Tasks on Iris data set

  1. Open iris data set file using read.table() and store in a variable names “iris_data”
  2. Check the structure of “iris_data”. Note the column names. How many categories are there in column named as “Species”. Note the names of species.
  3. How many rows and columns are there?
  4. How many observations (rows) are there for each species?
  1. Number of rows with Species as setosa
  2. Number of rows with Species as virginica
  3. Number of rows with Species as versicolor
  1. Find the mean of all sepal lengths.
  2. Find the mean of sepal lengths in Species setosa.
  3. What is the overall correlation between Sepal length and Petal length?
  4. What is the correlation between Sepal width and Petal width of Species virginica?
  5. Find the difference between sepal lengths of species setosa and versicolor. What is the mean difference between them?
  6. Carry out the t-test between sepal lengths of species setosa and versicolor. Is it statistically significant?

Visualization

You are provided with an excel file “iris.xls”. The file contains IRIS data, 150 flowers, Categorized into 3 plants (SP:Setosa/Versicolor/Virginica) and two colors (Col:Red/Blue).

The data consists of SL (Sepal length), SW (Sepal width), PL (Petal length) and PW (Petal width) in cm.



Task: Load the data in R using appropriate function and extract useful information by data visualization.

  • Plot1: Scatter plot of Sepal length vs Petal length of all 150 flowers, color according to species/plants.
  • Plot2: Barplot showing distribution of Sepal lengths among 6 classes of flowers (3 plants and 2 colors).
  • Plot3: Multi panel plot showing the histogram of SL, PL, SW, PW of all 150 flowers.
  • Plot4: Box plot showing SL, SW, PL, PW distribution along with a line joining their mean lengths.



  • Plot5: Probability density plot of Sepal lengths among three different categories of plants.
  • Plot6: 3D plot showing distinct clustering of flowers in terms of SL, SW and PL. Different colors for different plants.

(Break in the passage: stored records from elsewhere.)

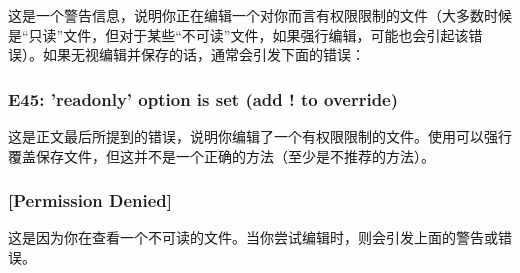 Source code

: 这是一个警告信息，说明你正在编辑一个对你而言有权限限制的文件（大多数时候是“只读”文件，但对于某些“不可读”文件，如果强行编辑，可能也会引起该错误）。如果无视编辑并保存的话，通常会引发下面的错误：

\subsubsection{E45: 'readonly' option is set (add ! to override) }

这是正文最后所提到的错误，说明你编辑了一个有权限限制的文件。使用可以强行覆盖保存文件，但这并不是一个正确的方法（至少是不推荐的方法）。

\subsubsection{ [Permission Denied] }

这是因为你在查看一个不可读的文件。当你尝试编辑时，则会引发上面的警告或错误。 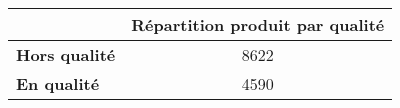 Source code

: \begin{tabular}{lc}
\toprule
{} &  Répartition produit par qualité \\
\midrule
\textbf{Hors qualité} &                             8622 \\
\textbf{En qualité  } &                             4590 \\
\bottomrule
\end{tabular}
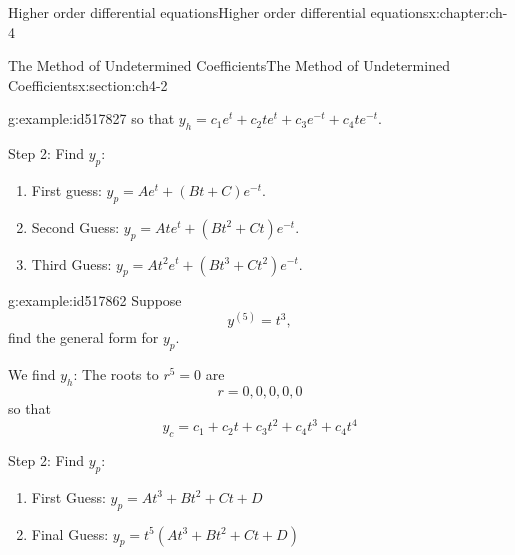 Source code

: \documentclass[oneside,10pt,]{book}
\numberwithin{equation}{section}
\numberwithin{equation}{section}
\begin{document}
\begin{chapterptx}{Higher order differential equations}{}{Higher order differential equations}{}{}{x:chapter:ch-4}
\begin{sectionptx}{The Method of Undetermined Coefficients}{}{The Method of Undetermined Coefficients}{}{}{x:section:ch4-2}
\begin{example}{}{g:example:id517827}
so that \(y_{h}=c_{1}e^{t}+c_{2}te^{t}+c_{3}e^{-t}+c_{4}te^{-t}\).%
\par
Step 2: Find \(y_{p}\):%
\begin{enumerate}
\item{}First guess: \(y_{p}=Ae^{t}+\left(Bt+C\right)e^{-t}\).%
\item{}Second Guess: \(y_{p}=Ate^{t}+\left(Bt^{2}+Ct\right)e^{-t}\).%
\item{}Third Guess: \(y_{p}=At^{2}e^{t}+\left(Bt^{3}+Ct^{2}\right)e^{-t}\).%
\end{enumerate}
%
\end{example}
\begin{example}{}{g:example:id517862}%
Suppose%
\begin{equation*}
y^{(5)}=t^{3},
\end{equation*}
find the general form for \(y_{p}\).%
\par
We find \(y_{h}\): The roots to \(r^{5}=0\) are%
\begin{equation*}
r=0,0,0,0,0
\end{equation*}
so that%
\begin{equation*}
y_{c} =c_{1}+c_{2}t+c_{3}t^{2}+c_{4}t^{3}+c_{4}t^{4}
\end{equation*}
%
\par
Step 2: Find \(y_{p}\):%
\begin{enumerate}
\item{}First Guess: \(y_{p}=At^{3}+Bt^{2}+Ct+D\)%
\item{}Final Guess:\textbraceright{}\textbraceright{} \(y_{p}=t^{5}\left(At^{3}+Bt^{2}+Ct+D\right)\)%
\end{enumerate}
%
\end{example}
\end{sectionptx}
\end{chapterptx}
%
%
\typeout{************************************************}
\typeout{************************************************}
%
\end{document}
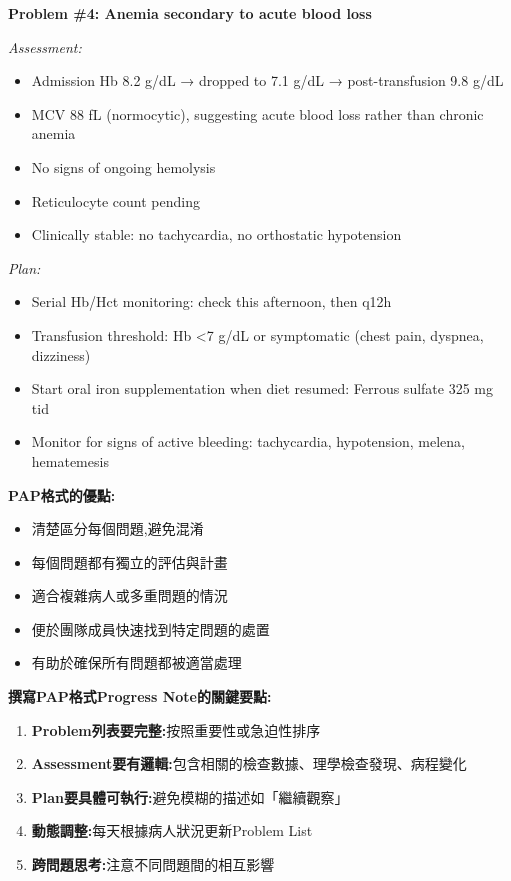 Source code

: \documentclass[12pt,a4paper]{article}
\newcommand{\note}[1]{
    \par
    \noindent
    \begin{tcolorbox}[
        colback=emergency_blue!5!white,
        colframe=emergency_blue,
        title=\textbf{重點提醒},
        fonttitle=\bfseries,
        boxrule=0.5pt,
        arc=3pt,
        left=6pt,
        right=6pt,
        top=6pt,
        bottom=6pt
    ]
    #1
    \end{tcolorbox}
}
\begin{document}
\begin{mdframed}[linecolor=emergency_gray,linewidth=1pt]
\textbf{Problem \#4: Anemia secondary to acute blood loss}

\textit{Assessment:}
\begin{itemize}[nosep,leftmargin=15pt]
\item Admission Hb 8.2 g/dL → dropped to 7.1 g/dL → post-transfusion 9.8 g/dL
\item MCV 88 fL (normocytic), suggesting acute blood loss rather than chronic anemia
\item No signs of ongoing hemolysis
\item Reticulocyte count pending
\item Clinically stable: no tachycardia, no orthostatic hypotension
\end{itemize}

\textit{Plan:}
\begin{itemize}[nosep,leftmargin=15pt]
\item Serial Hb/Hct monitoring: check this afternoon, then q12h
\item Transfusion threshold: Hb <7 g/dL or symptomatic (chest pain, dyspnea, dizziness)
\item Start oral iron supplementation when diet resumed: Ferrous sulfate 325 mg tid
\item Monitor for signs of active bleeding: tachycardia, hypotension, melena, hematemesis
\end{itemize}

\end{mdframed}

\note{
\textbf{PAP格式的優點:}
\begin{itemize}[nosep]
\item 清楚區分每個問題,避免混淆
\item 每個問題都有獨立的評估與計畫
\item 適合複雜病人或多重問題的情況
\item 便於團隊成員快速找到特定問題的處置
\item 有助於確保所有問題都被適當處理
\end{itemize}
}

\begin{importantbox}
\textbf{撰寫PAP格式Progress Note的關鍵要點:}
\begin{enumerate}
\item \textbf{Problem列表要完整:}按照重要性或急迫性排序
\item \textbf{Assessment要有邏輯:}包含相關的檢查數據、理學檢查發現、病程變化
\item \textbf{Plan要具體可執行:}避免模糊的描述如「繼續觀察」
\item \textbf{動態調整:}每天根據病人狀況更新Problem List
\item \textbf{跨問題思考:}注意不同問題間的相互影響
\end{enumerate}
\end{importantbox}
\end{document}
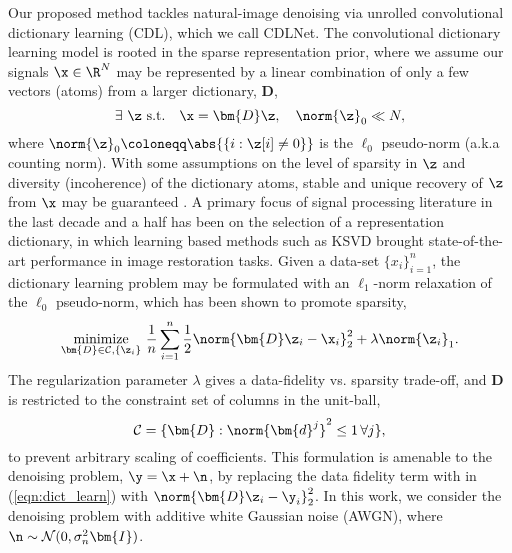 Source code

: \documentclass[conference]{IEEEtran}
\newcommand{\soa}{state-of-the-art }
\begin{document}
Our proposed method tackles natural-image denoising via unrolled convolutional dictionary learning (CDL), which we call CDLNet. The convolutional dictionary learning model is rooted in the sparse representation prior, where we assume our signals $\x \in \R^N$ may be represented by a linear combination of only a few vectors (atoms) from a larger dictionary, $\bm{D}$,
\begin{equation} \label{eqn:sparse_rep}
\exists ~ \z ~ \mathrm{s.t.} \quad \x = \bm{D}\z, \quad \norm{\z}_0 \ll N,
\end{equation}
where $\norm{\z}_0 \coloneqq \abs{\{i : \z[i] \neq 0 \}}$ is the $\ell_0$ pseudo-norm (a.k.a counting norm). With some assumptions on the level of sparsity in $\z$ and diversity (incoherence) of the dictionary atoms, stable and unique recovery of $\z$ from $\x$ may be guaranteed \cite{Mallat}. A primary focus of signal processing literature in the last decade and a half has been on the selection of a representation dictionary, in which learning based methods such as KSVD \cite{KSVD} brought \soa performance in image restoration tasks. Given a data-set $\{x_i\}_{i=1}^n$, the dictionary learning problem may be formulated with an $\ell_1$-norm relaxation of the $\ell_0$ pseudo-norm, which has been shown to promote sparsity,
\begin{equation} \label{eqn:dict_learn}
\underset{\bm{D}\in \mathcal{C}, \{\z_i\}}{\mathrm{minimize}} ~ \frac{1}{n} \sum_{i=1}^n \frac{1}{2}\norm{\bm{D}\z_i -
\x_i}_2^2 + \lambda \norm{\z_i}_1.
\end{equation}
The regularization parameter $\lambda$ gives a data-fidelity vs. sparsity trade-off, and $\bm{D}$ is restricted to the constraint set of columns in the unit-ball,
\begin{equation} \label{eqn:constraint}
\mathcal{C} = \{\bm{D} : \norm{\bm{d}^j}^2 \leq 1 \, \forall j\},
\end{equation}
to prevent arbitrary scaling of coefficients.
This formulation is amenable to the denoising problem, $\y = \x + \n$, by replacing the data fidelity term with in (\ref{eqn:dict_learn}) with $\norm{\bm{D}\z_i - \y_i}_2^2$. In this work, we consider the denoising problem with additive white Gaussian noise
(AWGN), where $\n \sim \mathcal{N}(0,\sigma_n^2\bm{I})$.
\end{document}
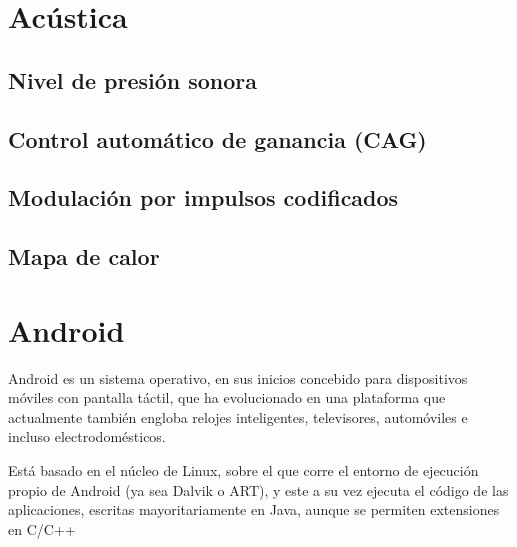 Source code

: \label{chp:ManLaTeX}
\minitoc

\begin{sinopsis}
\label{sec:chpltx:sinop}
	
\end{sinopsis}

\section{Acústica}
\label{sec:RuidoAmb}

\subsection{Nivel de presión sonora}

\subsection{Control automático de ganancia (CAG)}

\subsection{Modulación por impulsos codificados}

\subsection{Mapa de calor}

\section{Android}
\label{sec:AndroidIntro}

Android es un sistema operativo, en sus inicios concebido para dispositivos móviles con pantalla táctil, que ha evolucionado en una plataforma que actualmente también engloba relojes inteligentes, televisores, automóviles e incluso electrodomésticos.

Está basado en el núcleo de Linux, sobre el que corre el entorno de ejecución propio de Android (ya sea Dalvik o ART), y este a su vez ejecuta el código de las aplicaciones, escritas mayoritariamente en Java, aunque se permiten extensiones en C/C++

  • Plot7: Scatter plot matrix showing a global view of the distribution of SL, SW, PL and PW across 3 plants.
  • Plot8: Heatmap showing clustering of flowers in terms of their SL, SW, PL and PW properties.



  • Plot9: Pie chart showing the number of flowers in 6 categories (3 plants and 2 colors)
  • Plot10: Dot chart showing clear distribution of SL among 3 plants.